(SUPPLIED RECORDS Opens)

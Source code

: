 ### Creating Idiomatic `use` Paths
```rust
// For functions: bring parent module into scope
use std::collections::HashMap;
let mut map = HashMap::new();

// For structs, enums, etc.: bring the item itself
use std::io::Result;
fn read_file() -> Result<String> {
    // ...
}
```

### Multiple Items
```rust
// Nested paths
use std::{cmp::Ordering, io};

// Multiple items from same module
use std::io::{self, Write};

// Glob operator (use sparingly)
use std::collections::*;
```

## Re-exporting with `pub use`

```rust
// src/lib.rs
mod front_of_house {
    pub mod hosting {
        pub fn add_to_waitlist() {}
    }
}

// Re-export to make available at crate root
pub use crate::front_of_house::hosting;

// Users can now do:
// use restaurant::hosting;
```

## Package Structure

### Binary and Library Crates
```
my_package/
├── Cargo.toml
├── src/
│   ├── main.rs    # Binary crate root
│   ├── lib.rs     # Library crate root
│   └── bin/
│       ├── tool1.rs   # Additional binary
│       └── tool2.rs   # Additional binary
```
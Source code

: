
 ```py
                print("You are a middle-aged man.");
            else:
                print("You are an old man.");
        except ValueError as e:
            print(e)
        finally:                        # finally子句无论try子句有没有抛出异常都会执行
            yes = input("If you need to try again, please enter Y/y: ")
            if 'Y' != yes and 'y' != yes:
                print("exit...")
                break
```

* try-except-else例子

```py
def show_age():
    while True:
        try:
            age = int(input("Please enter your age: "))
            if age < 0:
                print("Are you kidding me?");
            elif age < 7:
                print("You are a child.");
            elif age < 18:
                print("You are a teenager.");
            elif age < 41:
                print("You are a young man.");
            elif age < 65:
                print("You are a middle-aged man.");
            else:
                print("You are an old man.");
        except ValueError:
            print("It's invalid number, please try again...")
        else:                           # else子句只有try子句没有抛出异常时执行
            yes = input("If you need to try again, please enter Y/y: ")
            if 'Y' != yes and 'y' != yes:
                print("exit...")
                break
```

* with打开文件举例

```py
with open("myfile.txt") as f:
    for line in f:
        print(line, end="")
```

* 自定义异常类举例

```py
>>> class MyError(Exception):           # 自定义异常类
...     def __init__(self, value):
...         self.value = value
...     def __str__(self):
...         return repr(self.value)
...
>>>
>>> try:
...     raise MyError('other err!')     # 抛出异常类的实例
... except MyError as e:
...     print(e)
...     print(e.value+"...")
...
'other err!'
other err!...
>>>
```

(SUPPLIED RECORDS Closes)

ACTIVITY: Nothing should be left out: repeat all of the data exactly.

SOLUTION TO THIS EXERCISE:
Source code

: ### Creating Idiomatic `use` Paths
```rust
// For functions: bring parent module into scope
use std::collections::HashMap;
let mut map = HashMap::new();

// For structs, enums, etc.: bring the item itself
use std::io::Result;
fn read_file() -> Result<String> {
    // ...
}
```

### Multiple Items
```rust
// Nested paths
use std::{cmp::Ordering, io};

// Multiple items from same module
use std::io::{self, Write};

// Glob operator (use sparingly)
use std::collections::*;
```

## Re-exporting with `pub use`

```rust
// src/lib.rs
mod front_of_house {
    pub mod hosting {
        pub fn add_to_waitlist() {}
    }
}

// Re-export to make available at crate root
pub use crate::front_of_house::hosting;

// Users can now do:
// use restaurant::hosting;
```

## Package Structure

### Binary and Library Crates
```
my_package/
├── Cargo.toml
├── src/
│   ├── main.rs    # Binary crate root
│   ├── lib.rs     # Library crate root
│   └── bin/
│       ├── tool1.rs   # Additional binary
│       └── tool2.rs   # Additional binary
```
Source code

:
 ```py
                print("You are a middle-aged man.");
            else:
                print("You are an old man.");
        except ValueError as e:
            print(e)
        finally:                        # finally子句无论try子句有没有抛出异常都会执行
            yes = input("If you need to try again, please enter Y/y: ")
            if 'Y' != yes and 'y' != yes:
                print("exit...")
                break
```

* try-except-else例子

```py
def show_age():
    while True:
        try:
            age = int(input("Please enter your age: "))
            if age < 0:
                print("Are you kidding me?");
            elif age < 7:
                print("You are a child.");
            elif age < 18:
                print("You are a teenager.");
            elif age < 41:
                print("You are a young man.");
            elif age < 65:
                print("You are a middle-aged man.");
            else:
                print("You are an old man.");
        except ValueError:
            print("It's invalid number, please try again...")
        else:                           # else子句只有try子句没有抛出异常时执行
            yes = input("If you need to try again, please enter Y/y: ")
            if 'Y' != yes and 'y' != yes:
                print("exit...")
                break
```

* with打开文件举例

```py
with open("myfile.txt") as f:
    for line in f:
        print(line, end="")
```

* 自定义异常类举例

```py
>>> class MyError(Exception):           # 自定义异常类
...     def __init__(self, value):
...         self.value = value
...     def __str__(self):
...         return repr(self.value)
...
>>>
>>> try:
...     raise MyError('other err!')     # 抛出异常类的实例
... except MyError as e:
...     print(e)
...     print(e.value+"...")
...
'other err!'
other err!...
>>>
```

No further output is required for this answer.